*** THE INPUT ***

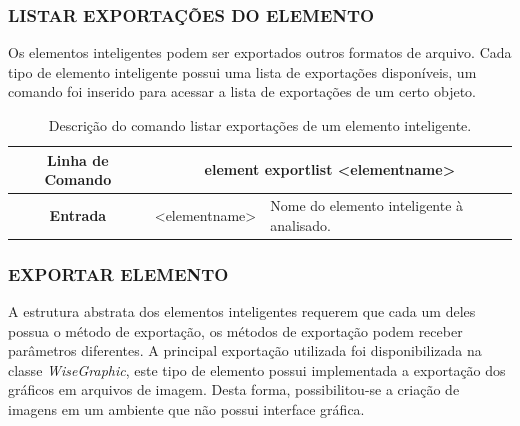\documentclass[a4paper,12pt]{monografia}
\theoremstyle{plain}
\theoremstyle{definition}
\theoremstyle{remark}
\begin{document}
\subsubsection{LISTAR EXPORTAÇÕES DO ELEMENTO}\label{sec:export_list_element}

Os elementos inteligentes podem ser exportados outros formatos de arquivo. Cada tipo de elemento inteligente possui uma lista de exportações disponíveis, um comando foi inserido para acessar a lista de exportações de um certo objeto.

\begin{center}
\begin{table}[!htbp]
	\begin{tabular}{|c|c|m{}|}
		\hline
		\textbf{Linha de Comando} & \multicolumn{2}{c|}{element export\underline{\space\space}list <element\underline{\space\space}name>}  \\
		\hline
		\textbf{Entrada} & <element\underline{\space\space}name> & Nome do elemento inteligente à analisado. \\
		\hline
	\end{tabular}
	\caption{Descrição do comando listar exportações de um elemento inteligente.}
	\label{tab:export_list_element}
\end{table}
\end{center}

\subsubsection{EXPORTAR ELEMENTO}\label{sec:export_element}

A estrutura abstrata dos elementos inteligentes requerem que cada um deles possua o método de exportação, os métodos de exportação podem receber parâmetros diferentes. A principal exportação utilizada foi disponibilizada na classe \textit{WiseGraphic}, este tipo de elemento possui implementada a exportação dos gráficos em arquivos de imagem. Desta forma, possibilitou-se a criação de imagens em um ambiente que não possui interface gráfica.
\end{document}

*** End of THE INPUT ***

Keep the pictures out of your copy, and repeat every entry above exactly.

ANSWER SECTION
\documentclass[a4paper,12pt]{monografia}
\theoremstyle{plain}
\theoremstyle{definition}
\theoremstyle{remark}
\begin{document}
\subsubsection{LISTAR EXPORTAÇÕES DO ELEMENTO}\label{sec:export_list_element}

Os elementos inteligentes podem ser exportados outros formatos de arquivo. Cada tipo de elemento inteligente possui uma lista de exportações disponíveis, um comando foi inserido para acessar a lista de exportações de um certo objeto.

\begin{center}
\begin{table}[!htbp]
	\begin{tabular}{|c|c|m{}|}
		\hline
		\textbf{Linha de Comando} & \multicolumn{2}{c|}{element export\underline{\space\space}list <element\underline{\space\space}name>}  \\
		\hline
		\textbf{Entrada} & <element\underline{\space\space}name> & Nome do elemento inteligente à analisado. \\
		\hline
	\end{tabular}
	\caption{Descrição do comando listar exportações de um elemento inteligente.}
	\label{tab:export_list_element}
\end{table}
\end{center}

\subsubsection{EXPORTAR ELEMENTO}\label{sec:export_element}

A estrutura abstrata dos elementos inteligentes requerem que cada um deles possua o método de exportação, os métodos de exportação podem receber parâmetros diferentes. A principal exportação utilizada foi disponibilizada na classe \textit{WiseGraphic}, este tipo de elemento possui implementada a exportação dos gráficos em arquivos de imagem. Desta forma, possibilitou-se a criação de imagens em um ambiente que não possui interface gráfica.
\end{document}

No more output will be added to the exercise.